Abstract

The incorporation of cavities within supersonic combustion chambers is an effective means of slowing down the flow for fuel injection and consequent stable combustion. Understanding the flow physics associated with such flows, especially with the injection of a gas to replicate fuel injection, are essential for the optimum design of supersonic propulsion mechanisms. An experimental investigation was performed on a rectangular open cavity with upstream injection model in a Mach number of 1.9 using a trisonic indraft wind tunnel. A rectangular open cavity of dimensions L/D = 5, 100 mm in length (L) and 20 mm deep (D), was adopted, and it was embedded into the lower wall of the test section.

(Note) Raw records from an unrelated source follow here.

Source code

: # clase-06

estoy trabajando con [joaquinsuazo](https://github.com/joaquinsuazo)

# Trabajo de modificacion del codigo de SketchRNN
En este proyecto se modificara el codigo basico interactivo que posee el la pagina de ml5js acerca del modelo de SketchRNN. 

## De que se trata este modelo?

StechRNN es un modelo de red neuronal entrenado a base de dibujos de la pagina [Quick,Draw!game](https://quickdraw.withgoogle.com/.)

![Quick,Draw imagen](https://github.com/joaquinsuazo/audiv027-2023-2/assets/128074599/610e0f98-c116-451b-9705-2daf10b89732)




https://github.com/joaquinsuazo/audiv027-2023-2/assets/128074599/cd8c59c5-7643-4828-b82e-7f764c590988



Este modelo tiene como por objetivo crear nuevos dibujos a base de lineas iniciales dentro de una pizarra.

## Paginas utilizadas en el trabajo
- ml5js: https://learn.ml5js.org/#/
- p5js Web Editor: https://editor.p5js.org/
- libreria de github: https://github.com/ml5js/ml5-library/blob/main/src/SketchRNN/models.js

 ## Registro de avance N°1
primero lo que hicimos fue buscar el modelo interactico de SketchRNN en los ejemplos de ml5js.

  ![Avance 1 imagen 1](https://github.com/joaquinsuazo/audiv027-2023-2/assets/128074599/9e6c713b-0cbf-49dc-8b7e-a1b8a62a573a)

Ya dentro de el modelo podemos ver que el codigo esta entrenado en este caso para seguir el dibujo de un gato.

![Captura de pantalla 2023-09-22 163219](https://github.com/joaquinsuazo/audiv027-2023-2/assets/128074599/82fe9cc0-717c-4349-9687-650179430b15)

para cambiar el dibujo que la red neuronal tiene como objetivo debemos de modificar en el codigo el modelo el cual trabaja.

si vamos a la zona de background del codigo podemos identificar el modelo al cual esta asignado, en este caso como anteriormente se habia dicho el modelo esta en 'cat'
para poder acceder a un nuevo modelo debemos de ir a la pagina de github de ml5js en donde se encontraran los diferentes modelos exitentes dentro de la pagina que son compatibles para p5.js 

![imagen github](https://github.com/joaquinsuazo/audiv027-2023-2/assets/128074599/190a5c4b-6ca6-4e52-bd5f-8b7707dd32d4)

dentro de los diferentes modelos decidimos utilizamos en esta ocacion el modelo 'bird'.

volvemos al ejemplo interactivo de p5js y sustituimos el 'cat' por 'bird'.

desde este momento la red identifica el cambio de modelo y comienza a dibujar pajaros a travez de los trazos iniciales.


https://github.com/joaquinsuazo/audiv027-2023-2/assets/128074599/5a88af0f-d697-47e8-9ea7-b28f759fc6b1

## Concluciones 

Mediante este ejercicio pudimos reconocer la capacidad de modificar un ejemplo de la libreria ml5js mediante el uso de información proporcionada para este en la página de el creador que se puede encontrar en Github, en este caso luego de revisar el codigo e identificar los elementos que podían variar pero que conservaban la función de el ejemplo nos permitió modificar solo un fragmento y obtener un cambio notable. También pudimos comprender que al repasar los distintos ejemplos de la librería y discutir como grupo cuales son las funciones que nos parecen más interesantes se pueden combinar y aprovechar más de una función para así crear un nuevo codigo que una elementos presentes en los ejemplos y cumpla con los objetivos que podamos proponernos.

An air jet with a jet-to-freestream momentum flux ratio of J = 1.2, 2.7 and 5.3 was injected upstream of the cavity. To evaluate the effect on mixing and flow stability the jet position, measured from the front edge of the cavity, was varied between 0.1L and 1L. The flow field was visualized using schlieren photography, particle image velocimetry, and oil flow measurements. It is found that the mixing characteristic within the cavity when the jet is positioned 0.1L is enhanced independent on the J value because the turbulence intensity of the flow velocity within the cavity is strongly influenced by the jet interaction which lifted the flow from the floor of the cavity compared to the other jet positions. However, the flow over the cavity is unstable at all jet positions. The separation shock formed at the front edge of the cavity oscillates significantly for the case where the jet is located at 0.1L because the separation shock location coincides with the compression shock behind the jet.